Input »

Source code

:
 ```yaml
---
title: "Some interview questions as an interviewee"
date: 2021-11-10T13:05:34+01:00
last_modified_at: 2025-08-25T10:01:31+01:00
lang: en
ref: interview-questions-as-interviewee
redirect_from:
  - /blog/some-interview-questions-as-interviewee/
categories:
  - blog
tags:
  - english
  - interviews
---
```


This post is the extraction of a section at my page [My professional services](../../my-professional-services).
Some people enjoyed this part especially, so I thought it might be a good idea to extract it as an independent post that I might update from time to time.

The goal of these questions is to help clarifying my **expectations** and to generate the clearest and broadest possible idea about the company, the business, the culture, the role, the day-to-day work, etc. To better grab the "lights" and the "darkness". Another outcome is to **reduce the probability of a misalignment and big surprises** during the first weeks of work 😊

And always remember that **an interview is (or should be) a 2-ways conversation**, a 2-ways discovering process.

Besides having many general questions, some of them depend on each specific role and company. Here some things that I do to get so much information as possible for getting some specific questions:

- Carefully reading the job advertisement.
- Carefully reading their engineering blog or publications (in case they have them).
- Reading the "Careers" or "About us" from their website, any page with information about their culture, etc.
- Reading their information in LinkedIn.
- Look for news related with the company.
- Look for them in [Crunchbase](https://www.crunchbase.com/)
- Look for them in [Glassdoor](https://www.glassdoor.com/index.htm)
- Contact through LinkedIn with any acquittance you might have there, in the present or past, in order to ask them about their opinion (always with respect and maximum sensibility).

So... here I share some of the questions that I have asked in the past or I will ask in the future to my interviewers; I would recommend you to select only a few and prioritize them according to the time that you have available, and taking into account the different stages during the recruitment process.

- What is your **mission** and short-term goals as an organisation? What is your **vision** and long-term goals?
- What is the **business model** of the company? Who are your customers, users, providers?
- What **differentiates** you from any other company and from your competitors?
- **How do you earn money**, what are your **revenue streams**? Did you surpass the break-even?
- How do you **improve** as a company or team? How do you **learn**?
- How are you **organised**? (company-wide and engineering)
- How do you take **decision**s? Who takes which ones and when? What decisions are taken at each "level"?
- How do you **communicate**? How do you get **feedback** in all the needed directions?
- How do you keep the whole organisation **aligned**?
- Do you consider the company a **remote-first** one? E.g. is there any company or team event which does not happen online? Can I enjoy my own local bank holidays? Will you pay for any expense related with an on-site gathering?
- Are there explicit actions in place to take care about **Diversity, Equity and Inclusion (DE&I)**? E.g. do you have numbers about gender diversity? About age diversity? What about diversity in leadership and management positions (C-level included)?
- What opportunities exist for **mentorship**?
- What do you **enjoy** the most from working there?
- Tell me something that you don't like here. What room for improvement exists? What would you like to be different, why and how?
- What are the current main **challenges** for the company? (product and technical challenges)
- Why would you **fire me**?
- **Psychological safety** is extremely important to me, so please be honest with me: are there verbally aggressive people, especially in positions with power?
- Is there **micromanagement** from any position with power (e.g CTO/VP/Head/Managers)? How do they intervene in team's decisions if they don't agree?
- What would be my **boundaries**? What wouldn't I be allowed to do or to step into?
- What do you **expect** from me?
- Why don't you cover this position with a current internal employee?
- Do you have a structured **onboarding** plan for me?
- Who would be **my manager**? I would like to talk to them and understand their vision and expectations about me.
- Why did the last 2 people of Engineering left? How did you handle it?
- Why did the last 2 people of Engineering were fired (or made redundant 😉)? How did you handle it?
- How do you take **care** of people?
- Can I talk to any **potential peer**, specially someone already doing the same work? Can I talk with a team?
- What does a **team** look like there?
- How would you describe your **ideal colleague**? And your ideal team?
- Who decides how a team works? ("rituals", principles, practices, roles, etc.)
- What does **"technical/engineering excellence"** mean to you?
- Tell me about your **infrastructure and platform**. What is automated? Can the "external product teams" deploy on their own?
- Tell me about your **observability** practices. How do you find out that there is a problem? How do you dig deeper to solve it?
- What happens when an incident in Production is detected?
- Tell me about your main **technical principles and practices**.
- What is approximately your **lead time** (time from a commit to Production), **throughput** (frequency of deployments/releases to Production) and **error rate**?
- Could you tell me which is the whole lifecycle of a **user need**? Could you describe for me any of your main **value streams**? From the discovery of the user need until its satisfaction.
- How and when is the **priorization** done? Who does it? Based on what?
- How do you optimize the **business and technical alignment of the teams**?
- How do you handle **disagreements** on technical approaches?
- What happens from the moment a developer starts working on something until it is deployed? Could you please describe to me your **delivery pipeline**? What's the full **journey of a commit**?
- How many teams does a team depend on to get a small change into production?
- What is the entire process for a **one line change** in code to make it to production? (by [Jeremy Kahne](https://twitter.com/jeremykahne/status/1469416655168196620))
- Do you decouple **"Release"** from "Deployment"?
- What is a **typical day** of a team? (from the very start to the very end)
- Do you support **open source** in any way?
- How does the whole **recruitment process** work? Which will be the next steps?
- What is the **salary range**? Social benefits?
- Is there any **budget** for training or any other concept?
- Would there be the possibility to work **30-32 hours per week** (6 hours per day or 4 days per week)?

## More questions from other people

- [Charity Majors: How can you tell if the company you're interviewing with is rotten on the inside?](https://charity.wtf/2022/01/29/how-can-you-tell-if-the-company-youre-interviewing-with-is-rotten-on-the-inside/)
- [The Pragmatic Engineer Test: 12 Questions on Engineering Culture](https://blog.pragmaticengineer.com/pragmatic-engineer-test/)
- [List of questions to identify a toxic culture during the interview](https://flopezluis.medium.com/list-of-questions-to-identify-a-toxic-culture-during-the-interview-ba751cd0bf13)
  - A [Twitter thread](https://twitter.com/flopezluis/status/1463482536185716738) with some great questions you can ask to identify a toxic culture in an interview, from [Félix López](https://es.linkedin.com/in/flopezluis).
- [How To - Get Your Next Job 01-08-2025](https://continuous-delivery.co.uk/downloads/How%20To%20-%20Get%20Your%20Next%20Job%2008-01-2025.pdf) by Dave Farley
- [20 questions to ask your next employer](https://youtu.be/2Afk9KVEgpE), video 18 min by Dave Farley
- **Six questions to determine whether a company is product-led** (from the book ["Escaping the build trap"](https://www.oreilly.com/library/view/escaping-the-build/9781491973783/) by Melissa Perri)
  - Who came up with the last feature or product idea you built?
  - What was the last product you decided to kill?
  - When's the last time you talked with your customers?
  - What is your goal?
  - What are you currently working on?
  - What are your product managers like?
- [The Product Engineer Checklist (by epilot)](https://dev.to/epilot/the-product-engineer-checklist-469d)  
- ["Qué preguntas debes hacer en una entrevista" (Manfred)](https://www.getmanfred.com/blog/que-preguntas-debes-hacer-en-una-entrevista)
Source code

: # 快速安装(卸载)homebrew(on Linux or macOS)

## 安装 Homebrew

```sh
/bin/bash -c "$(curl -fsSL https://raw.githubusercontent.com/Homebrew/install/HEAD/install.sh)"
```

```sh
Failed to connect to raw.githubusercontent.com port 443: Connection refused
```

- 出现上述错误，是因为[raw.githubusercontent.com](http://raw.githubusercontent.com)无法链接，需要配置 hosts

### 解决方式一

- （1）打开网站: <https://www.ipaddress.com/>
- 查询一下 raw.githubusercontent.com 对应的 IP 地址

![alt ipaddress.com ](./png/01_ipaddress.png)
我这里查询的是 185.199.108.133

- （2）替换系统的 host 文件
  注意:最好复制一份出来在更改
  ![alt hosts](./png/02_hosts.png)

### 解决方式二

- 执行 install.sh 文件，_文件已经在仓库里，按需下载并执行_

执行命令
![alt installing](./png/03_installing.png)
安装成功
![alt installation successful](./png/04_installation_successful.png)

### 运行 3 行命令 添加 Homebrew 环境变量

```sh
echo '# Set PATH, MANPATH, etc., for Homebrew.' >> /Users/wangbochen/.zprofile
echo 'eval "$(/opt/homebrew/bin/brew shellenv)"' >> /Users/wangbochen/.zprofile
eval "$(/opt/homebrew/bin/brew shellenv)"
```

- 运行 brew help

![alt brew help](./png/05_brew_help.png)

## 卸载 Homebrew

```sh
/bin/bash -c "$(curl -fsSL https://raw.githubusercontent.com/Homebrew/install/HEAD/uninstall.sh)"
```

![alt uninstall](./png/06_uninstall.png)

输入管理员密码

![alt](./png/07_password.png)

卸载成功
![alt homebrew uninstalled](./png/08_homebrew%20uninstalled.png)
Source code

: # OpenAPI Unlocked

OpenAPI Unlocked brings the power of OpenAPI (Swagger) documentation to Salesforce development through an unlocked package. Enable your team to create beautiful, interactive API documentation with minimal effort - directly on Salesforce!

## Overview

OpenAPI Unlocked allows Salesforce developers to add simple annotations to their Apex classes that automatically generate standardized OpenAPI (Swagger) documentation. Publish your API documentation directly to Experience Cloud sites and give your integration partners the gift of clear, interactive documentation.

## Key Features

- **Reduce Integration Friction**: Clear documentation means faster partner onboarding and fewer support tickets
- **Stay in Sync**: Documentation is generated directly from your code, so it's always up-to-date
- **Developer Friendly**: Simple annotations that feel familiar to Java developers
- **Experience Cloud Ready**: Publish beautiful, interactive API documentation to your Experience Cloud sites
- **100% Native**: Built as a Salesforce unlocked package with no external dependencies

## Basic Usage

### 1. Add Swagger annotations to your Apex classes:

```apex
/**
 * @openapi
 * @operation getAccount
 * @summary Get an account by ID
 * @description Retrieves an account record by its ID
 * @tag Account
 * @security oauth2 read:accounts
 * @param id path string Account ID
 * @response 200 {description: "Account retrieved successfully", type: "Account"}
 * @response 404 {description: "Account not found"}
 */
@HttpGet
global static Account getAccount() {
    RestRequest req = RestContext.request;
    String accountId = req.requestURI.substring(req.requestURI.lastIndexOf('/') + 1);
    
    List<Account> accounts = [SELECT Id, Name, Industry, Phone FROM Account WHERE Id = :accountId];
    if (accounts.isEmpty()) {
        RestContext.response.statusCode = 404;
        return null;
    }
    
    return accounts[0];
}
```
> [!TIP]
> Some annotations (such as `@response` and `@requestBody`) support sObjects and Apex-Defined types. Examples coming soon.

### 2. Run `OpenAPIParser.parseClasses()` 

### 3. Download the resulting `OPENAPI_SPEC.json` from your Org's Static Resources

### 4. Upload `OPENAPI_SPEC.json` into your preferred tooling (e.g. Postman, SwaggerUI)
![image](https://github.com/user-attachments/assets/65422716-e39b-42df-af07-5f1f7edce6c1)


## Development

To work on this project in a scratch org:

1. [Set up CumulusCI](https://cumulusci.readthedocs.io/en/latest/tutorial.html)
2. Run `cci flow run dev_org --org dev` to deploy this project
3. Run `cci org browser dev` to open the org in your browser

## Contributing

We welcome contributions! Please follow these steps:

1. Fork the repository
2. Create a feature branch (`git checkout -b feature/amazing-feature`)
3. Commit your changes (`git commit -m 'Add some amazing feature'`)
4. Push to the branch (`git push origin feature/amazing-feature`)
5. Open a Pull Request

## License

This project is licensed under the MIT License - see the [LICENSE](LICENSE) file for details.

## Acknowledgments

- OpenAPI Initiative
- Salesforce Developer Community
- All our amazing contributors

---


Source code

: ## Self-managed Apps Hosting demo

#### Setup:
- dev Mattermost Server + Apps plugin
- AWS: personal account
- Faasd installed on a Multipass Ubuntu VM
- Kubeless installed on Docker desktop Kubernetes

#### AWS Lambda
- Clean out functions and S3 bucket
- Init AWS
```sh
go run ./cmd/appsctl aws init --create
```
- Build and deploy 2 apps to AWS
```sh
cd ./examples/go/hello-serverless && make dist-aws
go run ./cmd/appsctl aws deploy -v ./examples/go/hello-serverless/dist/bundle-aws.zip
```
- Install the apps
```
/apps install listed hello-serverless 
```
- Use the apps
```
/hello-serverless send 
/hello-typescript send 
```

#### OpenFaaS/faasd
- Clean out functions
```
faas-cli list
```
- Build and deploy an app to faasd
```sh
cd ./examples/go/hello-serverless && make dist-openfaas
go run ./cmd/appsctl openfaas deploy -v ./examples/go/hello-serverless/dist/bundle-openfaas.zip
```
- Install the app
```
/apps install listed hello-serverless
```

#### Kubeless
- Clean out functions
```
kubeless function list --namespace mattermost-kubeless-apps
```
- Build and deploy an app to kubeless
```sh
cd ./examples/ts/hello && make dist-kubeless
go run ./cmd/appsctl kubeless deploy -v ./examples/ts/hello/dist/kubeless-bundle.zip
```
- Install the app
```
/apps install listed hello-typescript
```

Instructions to follow » Only the lines from the beginning of the entries through the line bearing "This post is" should be returned, each exactly as written.

Solution to this task »
Source code

:
 ```yaml
---
title: "Some interview questions as an interviewee"
date: 2021-11-10T13:05:34+01:00
last_modified_at: 2025-08-25T10:01:31+01:00
lang: en
ref: interview-questions-as-interviewee
redirect_from:
  - /blog/some-interview-questions-as-interviewee/
categories:
  - blog
tags:
  - english
  - interviews
---
```


This post is the extraction of a section at my page [My professional services](../../my-professional-services).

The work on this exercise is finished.